» **WHAT THE TASK REQUIRES**
Would you restate each entry word for word, omitting the pictures?

» **DATA PROVIDED**
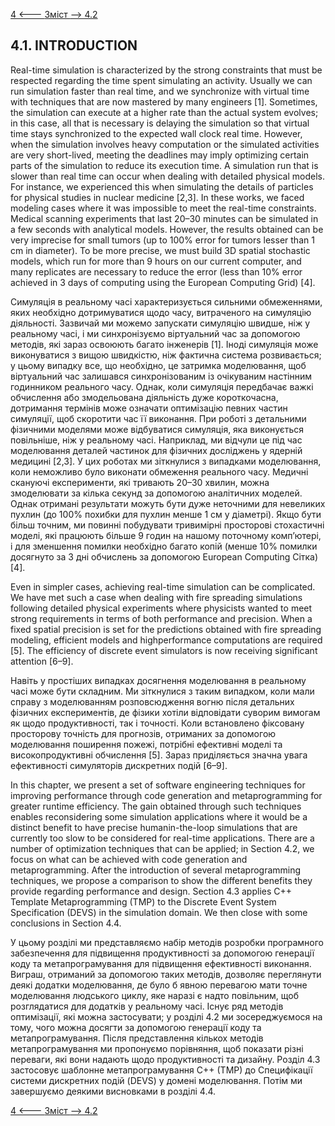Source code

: [4 <--- ](4.md) [   Зміст   ](README.md) [--> 4.2](4_2.md)

## 4.1. INTRODUCTION

Real-time simulation is characterized by the strong constraints that must be respected regarding the time spent simulating an activity. Usually we can run simulation faster than real time, and we synchronize with virtual time with techniques that are now mastered by many engineers [1]. Sometimes, the simulation can execute at a higher rate than the actual system evolves; in this case, all that is necessary is delaying the simulation so that virtual time stays synchronized to the expected wall clock real time. However, when the simulation involves heavy computation or the simulated activities are very short-lived, meeting the deadlines may imply optimizing certain parts of the simulation to reduce its execution time. A simulation run that is slower than real time can occur when dealing with detailed physical models. For instance, we experienced this when simulating the details of particles for physical studies in nuclear medicine [2,3]. In these works, we faced modeling cases where it was impossible to meet the real-time constraints. Medical scanning experiments that last 20–30 minutes can be simulated in a few seconds with analytical models. However, the results obtained can be very imprecise for small tumors (up to 100% error for tumors lesser than 1 cm in diameter). To be more precise, we must build 3D spatial stochastic models, which run for more than 9 hours on our current computer, and many replicates are necessary to reduce the error (less than 10% error achieved in 3 days of computing using the European Computing Grid) [4].

Симуляція в реальному часі характеризується сильними обмеженнями, яких необхідно дотримуватися щодо часу, витраченого на симуляцію діяльності. Зазвичай ми можемо запускати симуляцію швидше, ніж у реальному часі, і ми синхронізуємо віртуальний час за допомогою методів, які зараз освоюють багато інженерів [1]. Іноді симуляція може виконуватися з вищою швидкістю, ніж фактична система розвивається; у цьому випадку все, що необхідно, це затримка моделювання, щоб віртуальний час залишався синхронізованим із очікуваним настінним годинником реального часу. Однак, коли симуляція передбачає важкі обчислення або змодельована діяльність дуже короткочасна, дотримання термінів може означати оптимізацію певних частин симуляції, щоб скоротити час її виконання. При роботі з детальними фізичними моделями може відбуватися симуляція, яка виконується повільніше, ніж у реальному часі. Наприклад, ми відчули це під час моделювання деталей частинок для фізичних досліджень у ядерній медицині [2,3]. У цих роботах ми зіткнулися з випадками моделювання, коли неможливо було виконати обмеження реального часу. Медичні скануючі експерименти, які тривають 20–30 хвилин, можна змоделювати за кілька секунд за допомогою аналітичних моделей. Однак отримані результати можуть бути дуже неточними для невеликих пухлин (до 100% похибки для пухлин менше 1 см у діаметрі). Якщо бути більш точним, ми повинні побудувати тривимірні просторові стохастичні моделі, які працюють більше 9 годин на нашому поточному комп’ютері, і для зменшення помилки необхідно багато копій (менше 10% помилки досягнуто за 3 дні обчислень за допомогою European Computing Сітка) [4].

Even in simpler cases, achieving real-time simulation can be complicated. We have met such a case when dealing with fire spreading simulations following detailed physical experiments where physicists wanted to meet strong requirements in terms of both performance and precision. When a fixed spatial precision is set for the predictions obtained with fire spreading modeling, efficient models and highperformance computations are required [5]. The efficiency of discrete event simulators is now receiving significant attention [6–9].

Навіть у простіших випадках досягнення моделювання в реальному часі може бути складним. Ми зіткнулися з таким випадком, коли мали справу з моделюванням розповсюдження вогню після детальних фізичних експериментів, де фізики хотіли відповідати суворим вимогам як щодо продуктивності, так і точності. Коли встановлено фіксовану просторову точність для прогнозів, отриманих за допомогою моделювання поширення пожежі, потрібні ефективні моделі та високопродуктивні обчислення [5]. Зараз приділяється значна увага ефективності симуляторів дискретних подій [6–9].

In this chapter, we present a set of software engineering techniques for improving performance through code generation and metaprogramming for greater runtime efficiency. The gain obtained through such techniques enables reconsidering some simulation applications where it would be a distinct benefit to have precise humanin-the-loop simulations that are currently too slow to be considered for real-time applications. There are a number of optimization techniques that can be applied; in Section 4.2, we focus on what can be achieved with code generation and metaprogramming. After the introduction of several metaprogramming techniques, we propose a comparison to show the different benefits they provide regarding performance and design. Section 4.3 applies C++ Template Metaprogramming (TMP) to the Discrete Event System Specification (DEVS) in the simulation domain. We then close with some conclusions in Section 4.4.

У цьому розділі ми представляємо набір методів розробки програмного забезпечення для підвищення продуктивності за допомогою генерації коду та метапрограмування для підвищення ефективності виконання. Виграш, отриманий за допомогою таких методів, дозволяє переглянути деякі додатки моделювання, де було б явною перевагою мати точне моделювання людського циклу, яке наразі є надто повільним, щоб розглядатися для додатків у реальному часі. Існує ряд методів оптимізації, які можна застосувати; у розділі 4.2 ми зосереджуємося на тому, чого можна досягти за допомогою генерації коду та метапрограмування. Після представлення кількох методів метапрограмування ми пропонуємо порівняння, щоб показати різні переваги, які вони надають щодо продуктивності та дизайну. Розділ 4.3 застосовує шаблонне метапрограмування C++ (TMP) до Специфікації системи дискретних подій (DEVS) у домені моделювання. Потім ми завершуємо деякими висновками в розділі 4.4.

 

[4 <--- ](4.md) [   Зміст   ](README.md) [--> 4.2](4_2.md)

» **TASK RESULT**
Source code

: [4 <--- ](4.md) [   Зміст   ](README.md) [--> 4.2](4_2.md)

## 4.1. INTRODUCTION

Real-time simulation is characterized by the strong constraints that must be respected regarding the time spent simulating an activity. Usually we can run simulation faster than real time, and we synchronize with virtual time with techniques that are now mastered by many engineers [1]. Sometimes, the simulation can execute at a higher rate than the actual system evolves; in this case, all that is necessary is delaying the simulation so that virtual time stays synchronized to the expected wall clock real time. However, when the simulation involves heavy computation or the simulated activities are very short-lived, meeting the deadlines may imply optimizing certain parts of the simulation to reduce its execution time. A simulation run that is slower than real time can occur when dealing with detailed physical models. For instance, we experienced this when simulating the details of particles for physical studies in nuclear medicine [2,3]. In these works, we faced modeling cases where it was impossible to meet the real-time constraints. Medical scanning experiments that last 20–30 minutes can be simulated in a few seconds with analytical models. However, the results obtained can be very imprecise for small tumors (up to 100% error for tumors lesser than 1 cm in diameter). To be more precise, we must build 3D spatial stochastic models, which run for more than 9 hours on our current computer, and many replicates are necessary to reduce the error (less than 10% error achieved in 3 days of computing using the European Computing Grid) [4].

Симуляція в реальному часі характеризується сильними обмеженнями, яких необхідно дотримуватися щодо часу, витраченого на симуляцію діяльності. Зазвичай ми можемо запускати симуляцію швидше, ніж у реальному часі, і ми синхронізуємо віртуальний час за допомогою методів, які зараз освоюють багато інженерів [1]. Іноді симуляція може виконуватися з вищою швидкістю, ніж фактична система розвивається; у цьому випадку все, що необхідно, це затримка моделювання, щоб віртуальний час залишався синхронізованим із очікуваним настінним годинником реального часу. Однак, коли симуляція передбачає важкі обчислення або змодельована діяльність дуже короткочасна, дотримання термінів може означати оптимізацію певних частин симуляції, щоб скоротити час її виконання. При роботі з детальними фізичними моделями може відбуватися симуляція, яка виконується повільніше, ніж у реальному часі. Наприклад, ми відчули це під час моделювання деталей частинок для фізичних досліджень у ядерній медицині [2,3]. У цих роботах ми зіткнулися з випадками моделювання, коли неможливо було виконати обмеження реального часу. Медичні скануючі експерименти, які тривають 20–30 хвилин, можна змоделювати за кілька секунд за допомогою аналітичних моделей. Однак отримані результати можуть бути дуже неточними для невеликих пухлин (до 100% похибки для пухлин менше 1 см у діаметрі). Якщо бути більш точним, ми повинні побудувати тривимірні просторові стохастичні моделі, які працюють більше 9 годин на нашому поточному комп’ютері, і для зменшення помилки необхідно багато копій (менше 10% помилки досягнуто за 3 дні обчислень за допомогою European Computing Сітка) [4].

Even in simpler cases, achieving real-time simulation can be complicated. We have met such a case when dealing with fire spreading simulations following detailed physical experiments where physicists wanted to meet strong requirements in terms of both performance and precision. When a fixed spatial precision is set for the predictions obtained with fire spreading modeling, efficient models and highperformance computations are required [5]. The efficiency of discrete event simulators is now receiving significant attention [6–9].

Навіть у простіших випадках досягнення моделювання в реальному часі може бути складним. Ми зіткнулися з таким випадком, коли мали справу з моделюванням розповсюдження вогню після детальних фізичних експериментів, де фізики хотіли відповідати суворим вимогам як щодо продуктивності, так і точності. Коли встановлено фіксовану просторову точність для прогнозів, отриманих за допомогою моделювання поширення пожежі, потрібні ефективні моделі та високопродуктивні обчислення [5]. Зараз приділяється значна увага ефективності симуляторів дискретних подій [6–9].

In this chapter, we present a set of software engineering techniques for improving performance through code generation and metaprogramming for greater runtime efficiency. The gain obtained through such techniques enables reconsidering some simulation applications where it would be a distinct benefit to have precise humanin-the-loop simulations that are currently too slow to be considered for real-time applications. There are a number of optimization techniques that can be applied; in Section 4.2, we focus on what can be achieved with code generation and metaprogramming. After the introduction of several metaprogramming techniques, we propose a comparison to show the different benefits they provide regarding performance and design. Section 4.3 applies C++ Template Metaprogramming (TMP) to the Discrete Event System Specification (DEVS) in the simulation domain. We then close with some conclusions in Section 4.4.

У цьому розділі ми представляємо набір методів розробки програмного забезпечення для підвищення продуктивності за допомогою генерації коду та метапрограмування для підвищення ефективності виконання. Виграш, отриманий за допомогою таких методів, дозволяє переглянути деякі додатки моделювання, де було б явною перевагою мати точне моделювання людського циклу, яке наразі є надто повільним, щоб розглядатися для додатків у реальному часі. Існує ряд методів оптимізації, які можна застосувати; у розділі 4.2 ми зосереджуємося на тому, чого можна досягти за допомогою генерації коду та метапрограмування. Після представлення кількох методів метапрограмування ми пропонуємо порівняння, щоб показати різні переваги, які вони надають щодо продуктивності та дизайну. Розділ 4.3 застосовує шаблонне метапрограмування C++ (TMP) до Специфікації системи дискретних подій (DEVS) у домені моделювання. Потім ми завершуємо деякими висновками в розділі 4.4.

 

[4 <--- ](4.md) [   Зміст   ](README.md) [--> 4.2](4_2.md)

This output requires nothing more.